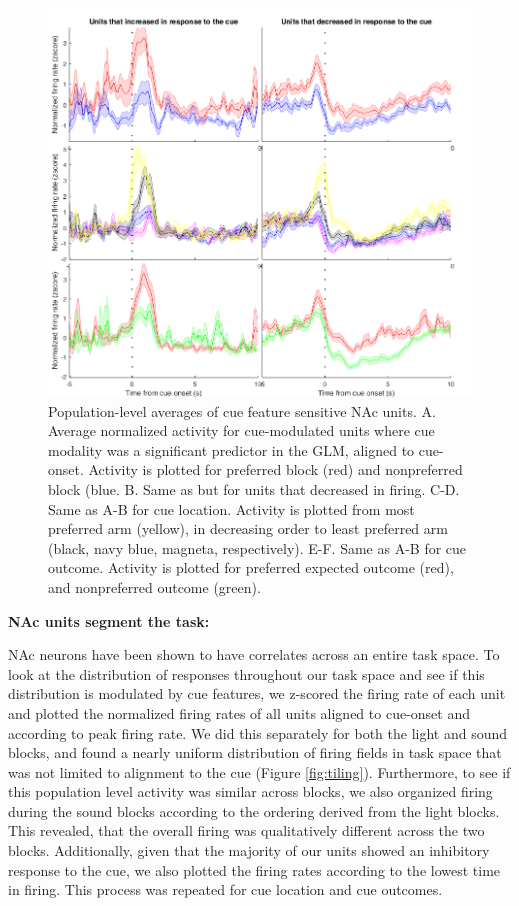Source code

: \documentclass[11pt]{article}
\begin{document}
\begin{figure}[h]
\centering
\includegraphics[width=\textwidth]{Fig 7 - Population averages.png}
\caption{Population-level averages of cue feature sensitive NAc units. A. Average normalized activity for cue-modulated units where cue modality was a significant predictor in the GLM, aligned to cue-onset. Activity is plotted for preferred block (red) and nonpreferred block (blue. B. Same as but for units that decreased in firing. C-D. Same as A-B for cue location. Activity is plotted from most preferred arm (yellow), in decreasing order to least preferred arm (black, navy blue, magneta, respectively). E-F. Same as A-B for cue outcome. Activity is plotted for preferred expected outcome (red), and nonpreferred outcome (green).}
\label{fig:pop}
\end{figure}

{\bf NAc units segment the task:}

NAc neurons have been shown to have correlates across an entire task space. To look at the distribution of responses throughout our task space and see if this distribution is modulated by cue features, we z-scored the firing rate of each unit and plotted the normalized firing rates of all units aligned to cue-onset and according to peak firing rate. We did this separately for both the light and sound blocks, and found a nearly uniform distribution of firing fields in task space that was not limited to alignment to the cue (Figure \ref{fig:tiling}). Furthermore, to see if this population level activity was similar across blocks, we also organized firing during the sound blocks according to the ordering derived from the light blocks. This revealed, that the overall firing was qualitatively different across the two blocks. Additionally, given that the majority of our units showed an inhibitory response to the cue, we also plotted the firing rates according to the lowest time in firing. This process was repeated for cue location and cue outcomes. 
\end{document}
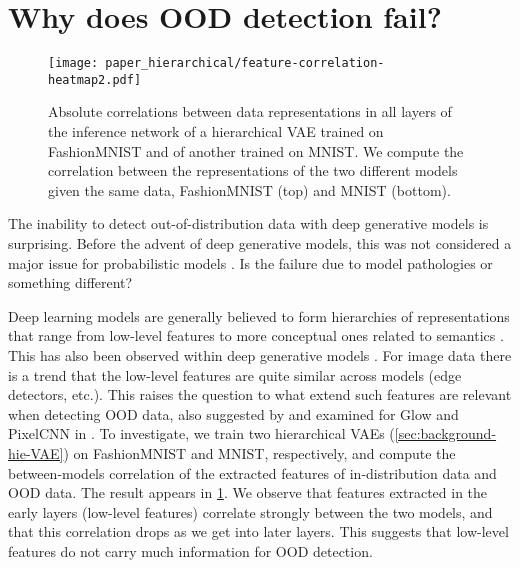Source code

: \section{Why does OOD detection fail?}\label{sec:why-does-ood-fail}
\begin{figure}[t]
    \centering
    \texttt{[image: paper\_hierarchical/feature-correlation-heatmap2.pdf]}
    \vspace{0mm}
    \caption[Absolute correlations between data representations in all layers of the inference network of a hierarchical VAE trained on FashionMNIST and of another trained on MNIST.]{
    Absolute correlations between data representations in all layers of the inference network of a hierarchical VAE trained on FashionMNIST and of another trained on MNIST.
    We compute the correlation between the representations of the two different models given the same data, FashionMNIST (top) and MNIST (bottom).
    }
    \vspace{0mm}
    \label{fig:correlations-heatmap}
\end{figure}

The inability to detect out-of-distribution data with deep generative models is surprising.
Before the advent of deep generative models, this was not considered a major issue for probabilistic models \cite{bishop_novelty_1994}.
Is the failure due to model pathologies or something different?

Deep learning models are generally believed to form hierarchies of representations that range from low-level features to more conceptual ones related to semantics \parencite{bengio_representation_2013}.
This has also been observed within deep generative models \parencite{maaloe_biva_2019, child_very_2021}.
For image data there is a trend that the low-level features are quite similar across models (edge detectors, etc.). This raises the question to what extend such features are relevant when detecting OOD data, also suggested  by \cite{nalisnick_deep_2019} and examined for Glow and PixelCNN in \cite{schirrmeister_understanding_2020}.
To investigate, we train two hierarchical VAEs (\cref{sec:background-hie-VAE}) on FashionMNIST and MNIST, respectively, and compute the between-models correlation of the extracted features of in-distribution data and OOD data.
The result appears in \cref{fig:correlations-heatmap}.
We observe that features extracted in the early layers (low-level features) correlate strongly between the two models, and that this correlation drops as we get into later layers.
This suggests that low-level features do not carry much information for OOD detection.

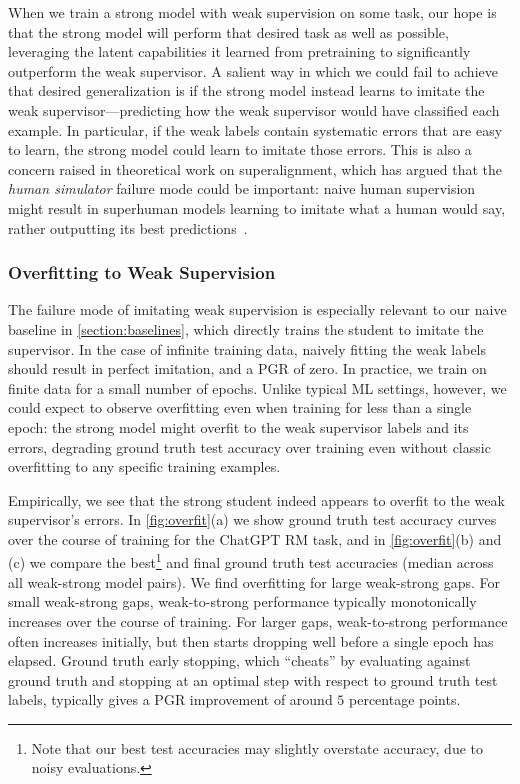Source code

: When we train a strong model with weak supervision on some task, our hope is that the strong model will perform that desired task as well as possible, leveraging the latent capabilities it learned from pretraining to significantly outperform the weak supervisor. A salient way in which we could fail to achieve that desired generalization is if the strong model instead learns to imitate the weak supervisor---predicting how the weak supervisor would have classified each example. In particular, if the weak labels contain systematic errors that are easy to learn, the strong model could learn to imitate those errors. This is also a concern raised in theoretical work on superalignment, which has argued that the \emph{human simulator} failure mode could be important: naive human supervision might result in superhuman models learning to imitate what a human would say, rather outputting its best predictions~\citep{christiano2022eliciting}. 

\subsubsection{Overfitting to Weak Supervision}
\label{sec:results-overfitting}

The failure mode of imitating weak supervision is especially relevant to our naive baseline in \ref{section:baselines}, which directly trains the student to imitate the supervisor. In the case of infinite training data, naively fitting the weak labels should result in perfect imitation, and a PGR of zero. In practice, we train on finite data for a small number of epochs. Unlike typical ML settings, however, we could expect to observe overfitting even when training for less than a single epoch: the strong model might overfit to the weak supervisor labels and its errors, degrading ground truth test accuracy over training even without classic overfitting to any specific training examples.

Empirically, we see that the strong student indeed appears to overfit to the weak supervisor's errors. In \ref{fig:overfit}(a) we show ground truth test accuracy curves over the course of training for the ChatGPT RM task, and in \ref{fig:overfit}(b) and (c) we compare the best\footnote{Note that our best test accuracies may slightly overstate accuracy, due to noisy evaluations.} and final ground truth test accuracies (median across all weak-strong model pairs). We find overfitting for large weak-strong gaps. For small weak-strong gaps, weak-to-strong performance typically monotonically increases over the course of training. For larger gaps, weak-to-strong performance often increases initially, but then starts dropping well before a single epoch has elapsed. Ground truth early stopping, which ``cheats'' by evaluating against ground truth and stopping at an optimal step with respect to ground truth test labels, typically gives a PGR improvement of around $5$ percentage points.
☆ ☆ ☆
--- TRY IT ---
Show each line in the data where the string "extracted" appears.

--- RESPONSE TO THIS EXERCISE ---
To investigate, we train two hierarchical VAEs (\cref{sec:background-hie-VAE}) on FashionMNIST and MNIST, respectively, and compute the between-models correlation of the extracted features of in-distribution data and OOD data.
We observe that features extracted in the early layers (low-level features) correlate strongly between the two models, and that this correlation drops as we get into later layers.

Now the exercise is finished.